• **Activity**: Look for the word "that" in the entries and copy every line where it shows up.

• **Saved entries**:

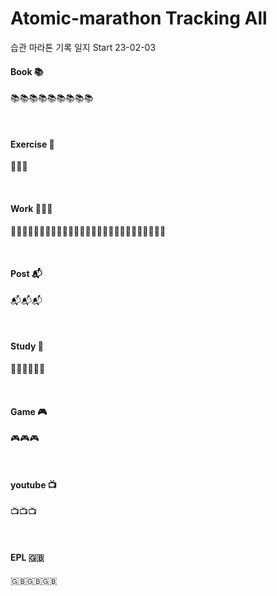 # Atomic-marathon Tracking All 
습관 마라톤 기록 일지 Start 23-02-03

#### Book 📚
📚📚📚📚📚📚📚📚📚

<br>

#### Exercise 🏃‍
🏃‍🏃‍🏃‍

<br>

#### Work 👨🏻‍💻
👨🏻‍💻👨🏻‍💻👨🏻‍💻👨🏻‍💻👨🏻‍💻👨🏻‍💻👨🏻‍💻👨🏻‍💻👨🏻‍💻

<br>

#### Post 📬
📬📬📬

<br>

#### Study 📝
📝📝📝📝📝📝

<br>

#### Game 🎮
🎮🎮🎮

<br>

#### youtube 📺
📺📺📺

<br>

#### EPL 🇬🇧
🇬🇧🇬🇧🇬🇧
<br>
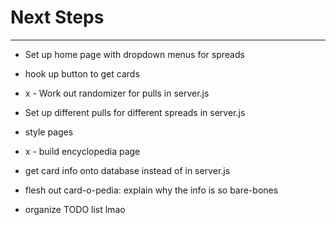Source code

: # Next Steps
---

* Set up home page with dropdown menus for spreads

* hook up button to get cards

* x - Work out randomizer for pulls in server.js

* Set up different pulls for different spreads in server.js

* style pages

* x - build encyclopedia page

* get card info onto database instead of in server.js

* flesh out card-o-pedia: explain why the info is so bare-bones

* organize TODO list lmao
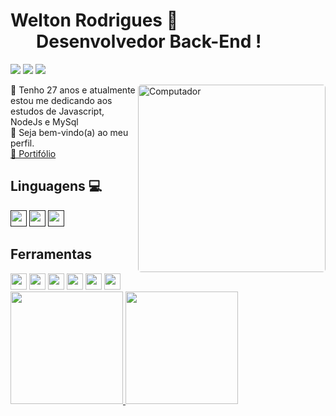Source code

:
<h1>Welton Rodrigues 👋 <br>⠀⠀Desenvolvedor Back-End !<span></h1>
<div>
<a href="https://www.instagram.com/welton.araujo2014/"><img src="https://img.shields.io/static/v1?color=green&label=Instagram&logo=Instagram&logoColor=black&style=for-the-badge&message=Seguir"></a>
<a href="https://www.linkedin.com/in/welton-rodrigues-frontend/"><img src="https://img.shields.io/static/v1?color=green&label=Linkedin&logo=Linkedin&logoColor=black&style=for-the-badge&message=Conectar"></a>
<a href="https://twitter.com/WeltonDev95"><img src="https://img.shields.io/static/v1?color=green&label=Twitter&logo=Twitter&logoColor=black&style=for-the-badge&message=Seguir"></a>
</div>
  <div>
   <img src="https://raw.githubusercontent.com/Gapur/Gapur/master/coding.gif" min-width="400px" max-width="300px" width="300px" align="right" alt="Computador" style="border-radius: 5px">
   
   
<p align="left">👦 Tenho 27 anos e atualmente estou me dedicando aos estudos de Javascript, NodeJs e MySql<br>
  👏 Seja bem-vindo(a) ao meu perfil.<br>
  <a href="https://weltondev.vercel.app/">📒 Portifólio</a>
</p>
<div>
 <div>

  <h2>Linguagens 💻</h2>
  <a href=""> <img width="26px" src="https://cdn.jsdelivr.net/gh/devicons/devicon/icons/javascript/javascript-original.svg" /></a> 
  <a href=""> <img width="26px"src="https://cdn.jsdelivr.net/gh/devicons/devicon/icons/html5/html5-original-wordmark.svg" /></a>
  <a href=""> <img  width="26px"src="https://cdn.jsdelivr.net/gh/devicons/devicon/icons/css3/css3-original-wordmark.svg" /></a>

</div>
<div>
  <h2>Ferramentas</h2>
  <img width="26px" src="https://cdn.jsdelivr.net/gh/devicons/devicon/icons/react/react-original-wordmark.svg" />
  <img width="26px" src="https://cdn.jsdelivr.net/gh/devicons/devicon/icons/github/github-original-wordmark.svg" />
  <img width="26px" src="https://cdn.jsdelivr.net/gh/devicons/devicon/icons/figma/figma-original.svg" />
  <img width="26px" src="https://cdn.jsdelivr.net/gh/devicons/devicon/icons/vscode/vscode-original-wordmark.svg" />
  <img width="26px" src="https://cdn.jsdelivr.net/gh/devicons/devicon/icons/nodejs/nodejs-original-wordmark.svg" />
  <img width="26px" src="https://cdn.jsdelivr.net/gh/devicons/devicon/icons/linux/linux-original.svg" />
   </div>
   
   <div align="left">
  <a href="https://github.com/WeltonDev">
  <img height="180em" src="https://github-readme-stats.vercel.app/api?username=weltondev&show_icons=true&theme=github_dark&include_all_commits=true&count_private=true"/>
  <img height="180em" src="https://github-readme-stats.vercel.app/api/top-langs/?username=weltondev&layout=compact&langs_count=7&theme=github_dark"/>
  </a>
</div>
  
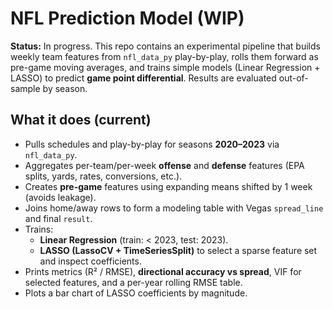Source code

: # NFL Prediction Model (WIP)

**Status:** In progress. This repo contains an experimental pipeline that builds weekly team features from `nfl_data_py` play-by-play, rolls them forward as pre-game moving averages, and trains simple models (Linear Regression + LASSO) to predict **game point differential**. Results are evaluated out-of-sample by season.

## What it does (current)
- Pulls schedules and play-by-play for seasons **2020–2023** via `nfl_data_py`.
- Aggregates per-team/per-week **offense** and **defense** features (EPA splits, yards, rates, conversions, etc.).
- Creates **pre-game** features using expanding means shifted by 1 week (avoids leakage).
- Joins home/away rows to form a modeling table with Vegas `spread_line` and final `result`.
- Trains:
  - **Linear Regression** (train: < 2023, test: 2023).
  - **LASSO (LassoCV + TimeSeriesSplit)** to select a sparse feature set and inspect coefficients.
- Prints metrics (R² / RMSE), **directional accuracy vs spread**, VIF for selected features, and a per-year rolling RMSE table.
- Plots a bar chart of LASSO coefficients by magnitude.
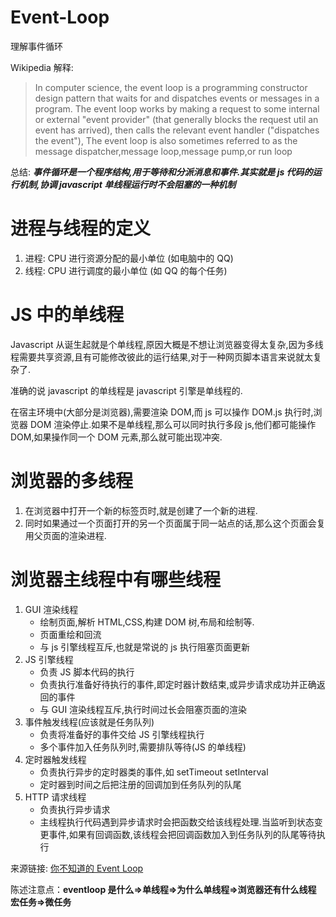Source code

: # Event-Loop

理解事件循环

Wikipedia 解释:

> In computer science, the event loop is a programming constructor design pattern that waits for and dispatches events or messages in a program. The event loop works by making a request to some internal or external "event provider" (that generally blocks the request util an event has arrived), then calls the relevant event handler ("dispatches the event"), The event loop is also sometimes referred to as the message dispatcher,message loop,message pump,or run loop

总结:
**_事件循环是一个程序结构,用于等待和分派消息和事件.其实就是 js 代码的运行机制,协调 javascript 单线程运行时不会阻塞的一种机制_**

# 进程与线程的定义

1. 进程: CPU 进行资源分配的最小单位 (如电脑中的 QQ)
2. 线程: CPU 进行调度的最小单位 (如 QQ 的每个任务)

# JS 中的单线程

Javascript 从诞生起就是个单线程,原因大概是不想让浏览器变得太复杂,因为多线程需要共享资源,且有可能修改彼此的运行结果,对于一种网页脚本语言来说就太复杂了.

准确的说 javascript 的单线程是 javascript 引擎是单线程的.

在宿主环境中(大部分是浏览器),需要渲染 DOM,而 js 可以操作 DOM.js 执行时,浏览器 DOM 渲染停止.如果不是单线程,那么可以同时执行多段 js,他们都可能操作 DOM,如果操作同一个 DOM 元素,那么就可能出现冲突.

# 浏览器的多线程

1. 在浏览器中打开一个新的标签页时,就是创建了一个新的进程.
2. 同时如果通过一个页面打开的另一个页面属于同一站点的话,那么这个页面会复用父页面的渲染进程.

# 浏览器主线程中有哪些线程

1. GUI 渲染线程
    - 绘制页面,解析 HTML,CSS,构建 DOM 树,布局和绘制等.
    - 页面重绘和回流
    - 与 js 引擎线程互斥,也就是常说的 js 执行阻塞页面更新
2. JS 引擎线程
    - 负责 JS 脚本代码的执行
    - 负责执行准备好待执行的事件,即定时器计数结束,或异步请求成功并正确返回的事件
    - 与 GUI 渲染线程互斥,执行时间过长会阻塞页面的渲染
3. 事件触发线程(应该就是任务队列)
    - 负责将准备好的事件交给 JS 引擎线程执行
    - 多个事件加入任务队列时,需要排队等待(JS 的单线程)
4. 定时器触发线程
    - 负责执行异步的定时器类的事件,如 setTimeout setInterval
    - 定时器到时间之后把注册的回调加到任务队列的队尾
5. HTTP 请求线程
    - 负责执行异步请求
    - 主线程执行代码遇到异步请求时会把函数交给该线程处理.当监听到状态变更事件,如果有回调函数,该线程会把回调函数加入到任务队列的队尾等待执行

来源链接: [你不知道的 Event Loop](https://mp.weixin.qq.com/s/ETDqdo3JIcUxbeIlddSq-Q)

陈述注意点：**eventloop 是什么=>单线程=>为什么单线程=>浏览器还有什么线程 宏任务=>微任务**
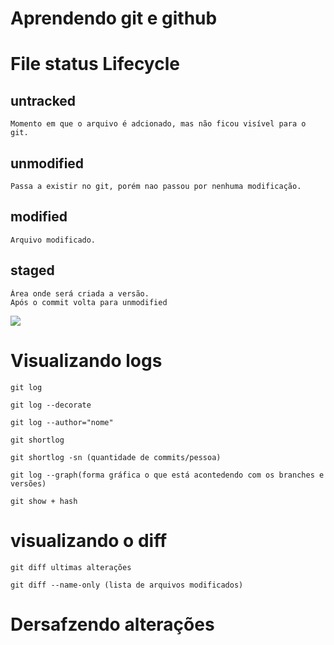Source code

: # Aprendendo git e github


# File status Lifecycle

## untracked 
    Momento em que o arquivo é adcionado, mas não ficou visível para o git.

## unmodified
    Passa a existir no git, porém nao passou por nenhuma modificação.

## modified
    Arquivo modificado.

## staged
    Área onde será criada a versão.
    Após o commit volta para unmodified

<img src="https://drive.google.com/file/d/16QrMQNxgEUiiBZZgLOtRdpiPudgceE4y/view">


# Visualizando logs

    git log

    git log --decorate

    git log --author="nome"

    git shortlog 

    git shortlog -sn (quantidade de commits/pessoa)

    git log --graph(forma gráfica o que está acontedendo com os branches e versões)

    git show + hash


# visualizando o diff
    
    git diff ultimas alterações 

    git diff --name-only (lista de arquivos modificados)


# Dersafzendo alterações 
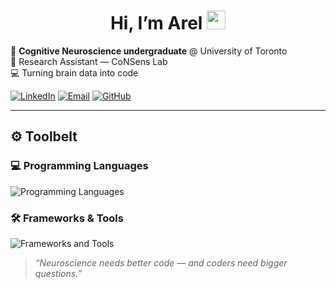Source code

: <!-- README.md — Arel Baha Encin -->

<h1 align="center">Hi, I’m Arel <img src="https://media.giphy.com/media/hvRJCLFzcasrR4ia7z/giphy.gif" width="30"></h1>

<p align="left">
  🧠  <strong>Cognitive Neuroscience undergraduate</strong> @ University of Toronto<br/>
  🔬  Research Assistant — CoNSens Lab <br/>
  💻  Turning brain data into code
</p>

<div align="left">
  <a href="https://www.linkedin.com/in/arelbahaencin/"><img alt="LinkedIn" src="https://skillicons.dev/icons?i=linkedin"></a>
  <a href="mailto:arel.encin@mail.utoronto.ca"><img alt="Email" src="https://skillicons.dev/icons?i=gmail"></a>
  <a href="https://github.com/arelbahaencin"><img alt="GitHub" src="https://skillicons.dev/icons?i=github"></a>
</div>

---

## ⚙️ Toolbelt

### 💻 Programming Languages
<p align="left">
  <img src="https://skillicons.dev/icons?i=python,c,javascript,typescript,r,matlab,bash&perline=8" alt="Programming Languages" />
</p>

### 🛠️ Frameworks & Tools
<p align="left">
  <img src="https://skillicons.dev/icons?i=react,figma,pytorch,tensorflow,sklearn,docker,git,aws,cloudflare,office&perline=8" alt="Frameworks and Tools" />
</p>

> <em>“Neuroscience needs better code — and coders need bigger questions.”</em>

• **Answer box**:
**Status:** In progress. This repo contains an experimental pipeline that builds weekly team features from `nfl_data_py` play-by-play, rolls them forward as pre-game moving averages, and trains simple models (Linear Regression + LASSO) to predict **game point differential**. Results are evaluated out-of-sample by season.
> In computer science, the event loop is a programming constructor design pattern that waits for and dispatches events or messages in a program. The event loop works by making a request to some internal or external "event provider" (that generally blocks the request util an event has arrived), then calls the relevant event handler ("dispatches the event"), The event loop is also sometimes referred to as the message dispatcher,message loop,message pump,or run loop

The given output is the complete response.